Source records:
____________________

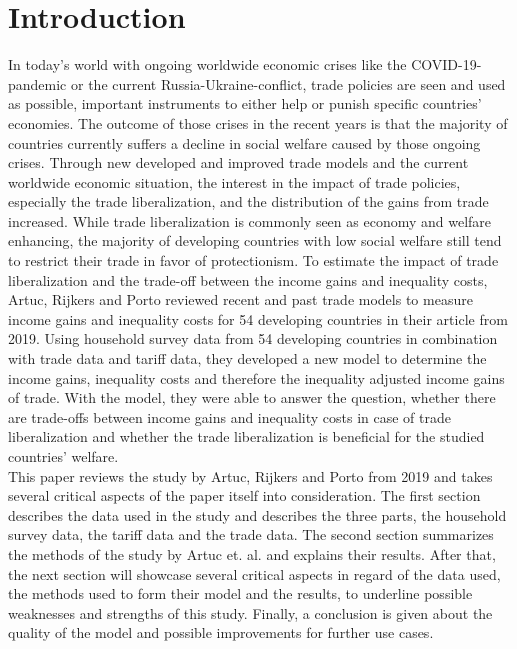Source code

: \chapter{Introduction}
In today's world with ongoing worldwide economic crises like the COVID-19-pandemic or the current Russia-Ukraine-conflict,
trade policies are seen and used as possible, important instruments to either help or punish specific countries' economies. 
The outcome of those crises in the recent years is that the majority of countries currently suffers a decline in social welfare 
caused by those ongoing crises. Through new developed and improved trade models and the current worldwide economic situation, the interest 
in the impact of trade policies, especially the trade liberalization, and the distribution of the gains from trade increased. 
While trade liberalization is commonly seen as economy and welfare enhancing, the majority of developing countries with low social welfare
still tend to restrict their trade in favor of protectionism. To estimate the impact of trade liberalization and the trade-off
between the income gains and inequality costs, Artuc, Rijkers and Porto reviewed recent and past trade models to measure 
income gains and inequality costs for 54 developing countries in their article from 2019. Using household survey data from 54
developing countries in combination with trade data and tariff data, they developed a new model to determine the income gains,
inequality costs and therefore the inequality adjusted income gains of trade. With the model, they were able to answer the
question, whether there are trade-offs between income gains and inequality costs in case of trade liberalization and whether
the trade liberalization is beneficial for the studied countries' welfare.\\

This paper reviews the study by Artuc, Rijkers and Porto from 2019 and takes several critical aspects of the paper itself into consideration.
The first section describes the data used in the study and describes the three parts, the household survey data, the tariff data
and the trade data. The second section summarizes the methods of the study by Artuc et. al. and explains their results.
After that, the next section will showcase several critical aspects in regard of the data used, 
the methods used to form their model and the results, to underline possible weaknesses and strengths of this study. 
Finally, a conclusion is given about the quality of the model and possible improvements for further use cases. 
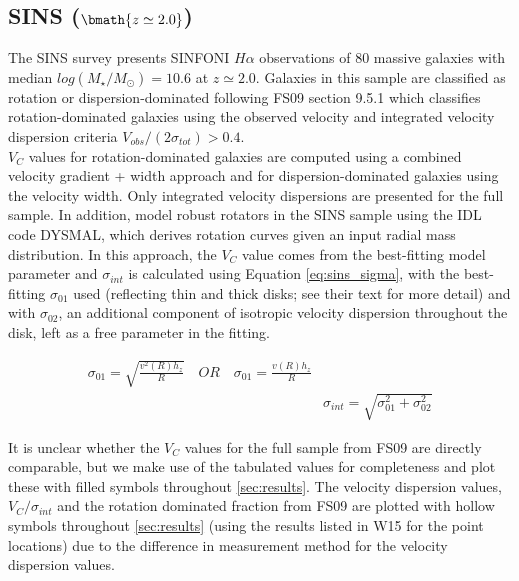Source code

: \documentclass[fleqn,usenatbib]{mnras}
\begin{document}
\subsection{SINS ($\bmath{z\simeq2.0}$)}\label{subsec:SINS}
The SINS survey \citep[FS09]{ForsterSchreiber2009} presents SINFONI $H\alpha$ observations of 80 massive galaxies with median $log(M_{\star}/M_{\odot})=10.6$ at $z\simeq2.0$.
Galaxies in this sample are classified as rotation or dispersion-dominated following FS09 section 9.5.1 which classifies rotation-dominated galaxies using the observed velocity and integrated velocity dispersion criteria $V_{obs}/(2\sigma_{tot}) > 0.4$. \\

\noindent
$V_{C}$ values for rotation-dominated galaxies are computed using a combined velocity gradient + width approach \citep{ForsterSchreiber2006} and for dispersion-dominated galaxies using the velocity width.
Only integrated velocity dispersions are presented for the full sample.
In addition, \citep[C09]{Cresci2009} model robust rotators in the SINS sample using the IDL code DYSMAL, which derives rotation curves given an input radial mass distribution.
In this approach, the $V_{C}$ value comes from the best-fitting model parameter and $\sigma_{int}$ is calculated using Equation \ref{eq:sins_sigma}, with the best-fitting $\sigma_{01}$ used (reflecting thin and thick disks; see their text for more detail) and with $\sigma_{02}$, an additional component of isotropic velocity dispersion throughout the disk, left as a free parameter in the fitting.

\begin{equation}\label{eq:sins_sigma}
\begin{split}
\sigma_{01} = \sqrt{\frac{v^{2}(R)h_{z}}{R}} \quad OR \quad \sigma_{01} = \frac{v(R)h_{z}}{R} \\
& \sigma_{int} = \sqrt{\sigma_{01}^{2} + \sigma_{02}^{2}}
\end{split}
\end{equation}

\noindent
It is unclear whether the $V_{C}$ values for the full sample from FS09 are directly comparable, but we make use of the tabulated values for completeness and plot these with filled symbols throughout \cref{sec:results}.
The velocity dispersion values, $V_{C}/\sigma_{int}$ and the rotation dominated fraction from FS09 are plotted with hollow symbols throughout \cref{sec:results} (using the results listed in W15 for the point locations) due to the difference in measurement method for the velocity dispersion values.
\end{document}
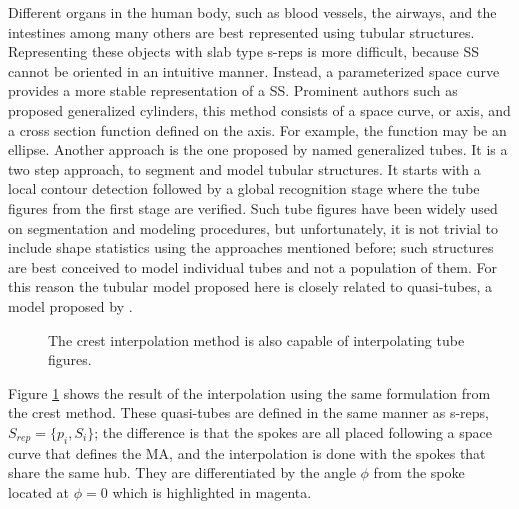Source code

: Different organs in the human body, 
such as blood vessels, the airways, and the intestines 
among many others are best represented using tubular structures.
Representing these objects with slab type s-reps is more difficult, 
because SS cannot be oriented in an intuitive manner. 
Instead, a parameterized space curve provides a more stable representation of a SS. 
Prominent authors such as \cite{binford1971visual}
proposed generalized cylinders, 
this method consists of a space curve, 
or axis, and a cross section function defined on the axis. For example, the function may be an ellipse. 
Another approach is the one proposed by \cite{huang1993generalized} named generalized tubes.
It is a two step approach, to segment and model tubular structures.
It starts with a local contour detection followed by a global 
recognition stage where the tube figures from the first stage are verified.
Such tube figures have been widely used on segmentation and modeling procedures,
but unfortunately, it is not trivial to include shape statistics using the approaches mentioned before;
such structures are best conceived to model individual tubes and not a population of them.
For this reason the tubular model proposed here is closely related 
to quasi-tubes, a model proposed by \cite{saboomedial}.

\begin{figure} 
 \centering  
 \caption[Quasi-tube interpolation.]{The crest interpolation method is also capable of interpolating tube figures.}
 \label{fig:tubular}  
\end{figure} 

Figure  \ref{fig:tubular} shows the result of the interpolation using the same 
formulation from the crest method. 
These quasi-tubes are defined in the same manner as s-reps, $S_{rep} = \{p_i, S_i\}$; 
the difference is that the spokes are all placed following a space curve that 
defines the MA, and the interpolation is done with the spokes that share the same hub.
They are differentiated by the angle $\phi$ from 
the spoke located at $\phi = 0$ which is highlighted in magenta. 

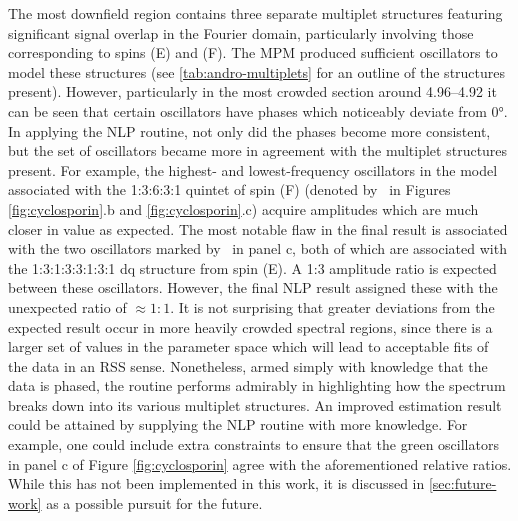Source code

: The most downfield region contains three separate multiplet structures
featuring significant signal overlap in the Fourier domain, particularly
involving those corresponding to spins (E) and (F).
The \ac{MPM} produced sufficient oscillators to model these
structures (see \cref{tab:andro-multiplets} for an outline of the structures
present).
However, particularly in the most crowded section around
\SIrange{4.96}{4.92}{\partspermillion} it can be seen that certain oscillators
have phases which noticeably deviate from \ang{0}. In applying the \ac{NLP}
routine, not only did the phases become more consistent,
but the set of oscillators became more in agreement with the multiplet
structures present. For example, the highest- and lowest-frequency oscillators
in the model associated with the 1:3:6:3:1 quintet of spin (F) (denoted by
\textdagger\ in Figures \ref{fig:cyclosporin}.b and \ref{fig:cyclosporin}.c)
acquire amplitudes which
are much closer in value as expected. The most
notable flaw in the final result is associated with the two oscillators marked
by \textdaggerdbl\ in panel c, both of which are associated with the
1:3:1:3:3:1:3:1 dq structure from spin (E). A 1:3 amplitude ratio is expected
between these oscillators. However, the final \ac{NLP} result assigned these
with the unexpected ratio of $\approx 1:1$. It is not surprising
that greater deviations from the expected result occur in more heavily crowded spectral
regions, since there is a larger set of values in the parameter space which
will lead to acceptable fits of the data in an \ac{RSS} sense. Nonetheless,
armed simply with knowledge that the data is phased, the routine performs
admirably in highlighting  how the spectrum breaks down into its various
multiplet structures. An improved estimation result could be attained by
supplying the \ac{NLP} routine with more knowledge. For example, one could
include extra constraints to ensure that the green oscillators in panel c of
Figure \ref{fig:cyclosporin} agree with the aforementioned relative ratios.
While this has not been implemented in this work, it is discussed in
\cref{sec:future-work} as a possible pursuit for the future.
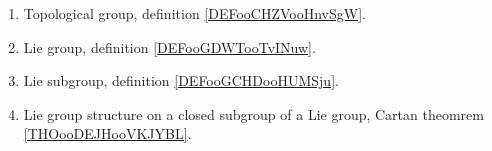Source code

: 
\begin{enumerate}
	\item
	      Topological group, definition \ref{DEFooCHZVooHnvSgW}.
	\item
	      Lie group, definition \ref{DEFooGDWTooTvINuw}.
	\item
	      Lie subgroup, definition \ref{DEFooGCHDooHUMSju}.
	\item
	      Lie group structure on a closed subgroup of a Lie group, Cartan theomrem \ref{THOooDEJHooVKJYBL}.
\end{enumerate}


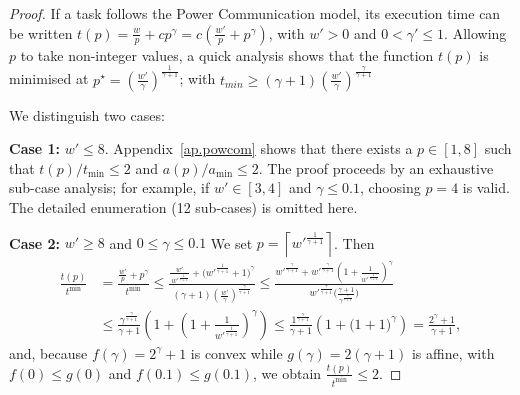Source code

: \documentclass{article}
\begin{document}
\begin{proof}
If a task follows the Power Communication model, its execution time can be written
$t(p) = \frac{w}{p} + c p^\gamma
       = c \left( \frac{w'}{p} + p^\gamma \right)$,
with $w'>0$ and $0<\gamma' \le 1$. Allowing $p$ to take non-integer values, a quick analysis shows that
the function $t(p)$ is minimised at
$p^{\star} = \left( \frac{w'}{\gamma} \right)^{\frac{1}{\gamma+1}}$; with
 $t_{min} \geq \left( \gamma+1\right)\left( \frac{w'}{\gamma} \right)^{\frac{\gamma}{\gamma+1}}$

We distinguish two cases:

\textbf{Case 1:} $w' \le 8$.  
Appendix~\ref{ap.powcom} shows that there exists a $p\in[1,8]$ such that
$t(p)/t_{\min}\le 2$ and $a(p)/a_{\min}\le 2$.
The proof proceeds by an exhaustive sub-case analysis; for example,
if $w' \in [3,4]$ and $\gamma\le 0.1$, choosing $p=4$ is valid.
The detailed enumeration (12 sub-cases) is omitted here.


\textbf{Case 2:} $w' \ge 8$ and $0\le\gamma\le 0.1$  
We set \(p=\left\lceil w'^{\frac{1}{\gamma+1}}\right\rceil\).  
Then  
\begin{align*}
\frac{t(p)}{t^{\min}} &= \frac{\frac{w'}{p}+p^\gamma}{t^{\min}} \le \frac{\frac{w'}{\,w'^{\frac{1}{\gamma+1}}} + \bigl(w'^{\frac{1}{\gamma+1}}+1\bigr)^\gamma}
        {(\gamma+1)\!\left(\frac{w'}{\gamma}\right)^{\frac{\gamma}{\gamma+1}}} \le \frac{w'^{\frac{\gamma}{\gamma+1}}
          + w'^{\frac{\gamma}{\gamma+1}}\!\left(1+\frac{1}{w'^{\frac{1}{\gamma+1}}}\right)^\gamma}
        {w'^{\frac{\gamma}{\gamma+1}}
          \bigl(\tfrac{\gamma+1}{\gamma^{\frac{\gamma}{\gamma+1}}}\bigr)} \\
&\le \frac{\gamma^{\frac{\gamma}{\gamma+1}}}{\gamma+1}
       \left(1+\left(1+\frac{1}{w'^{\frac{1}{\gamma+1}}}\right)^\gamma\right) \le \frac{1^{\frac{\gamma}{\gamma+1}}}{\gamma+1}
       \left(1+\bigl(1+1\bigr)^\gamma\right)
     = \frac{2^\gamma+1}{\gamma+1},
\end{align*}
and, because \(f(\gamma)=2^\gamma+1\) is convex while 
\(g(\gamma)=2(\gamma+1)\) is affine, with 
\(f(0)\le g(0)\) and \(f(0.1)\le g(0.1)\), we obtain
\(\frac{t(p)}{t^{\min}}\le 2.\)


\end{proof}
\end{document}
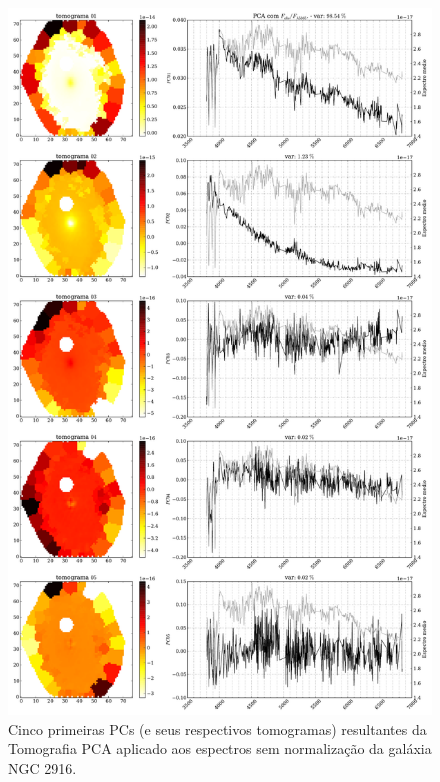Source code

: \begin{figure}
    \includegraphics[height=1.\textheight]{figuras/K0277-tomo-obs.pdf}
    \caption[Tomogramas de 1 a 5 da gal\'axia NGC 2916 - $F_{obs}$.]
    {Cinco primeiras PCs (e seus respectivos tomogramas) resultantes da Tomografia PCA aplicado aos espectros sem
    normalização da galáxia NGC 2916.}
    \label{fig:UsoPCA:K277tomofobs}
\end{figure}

____________________

WHAT THE TASK REQUIRES = Find the line with "aforementioned relative ratios." in the data above, and from there retype each line exactly through the line with "The proof proceeds", skipping the pictures along the way.

ANSWER FOR THIS EXERCISE =
Figure \ref{fig:cyclosporin} agree with the aforementioned relative ratios.
While this has not been implemented in this work, it is discussed in
\cref{sec:future-work} as a possible pursuit for the future.
Source code

: 
\begin{enumerate}
	\item
	      Topological group, definition \ref{DEFooCHZVooHnvSgW}.
	\item
	      Lie group, definition \ref{DEFooGDWTooTvINuw}.
	\item
	      Lie subgroup, definition \ref{DEFooGCHDooHUMSju}.
	\item
	      Lie group structure on a closed subgroup of a Lie group, Cartan theomrem \ref{THOooDEJHooVKJYBL}.
\end{enumerate}


Source code

: \documentclass{article}
\begin{document}
\begin{proof}
If a task follows the Power Communication model, its execution time can be written
$t(p) = \frac{w}{p} + c p^\gamma
       = c \left( \frac{w'}{p} + p^\gamma \right)$,
with $w'>0$ and $0<\gamma' \le 1$. Allowing $p$ to take non-integer values, a quick analysis shows that
the function $t(p)$ is minimised at
$p^{\star} = \left( \frac{w'}{\gamma} \right)^{\frac{1}{\gamma+1}}$; with
 $t_{min} \geq \left( \gamma+1\right)\left( \frac{w'}{\gamma} \right)^{\frac{\gamma}{\gamma+1}}$

We distinguish two cases:

\textbf{Case 1:} $w' \le 8$.  
Appendix~\ref{ap.powcom} shows that there exists a $p\in[1,8]$ such that
$t(p)/t_{\min}\le 2$ and $a(p)/a_{\min}\le 2$.
The proof proceeds by an exhaustive sub-case analysis; for example,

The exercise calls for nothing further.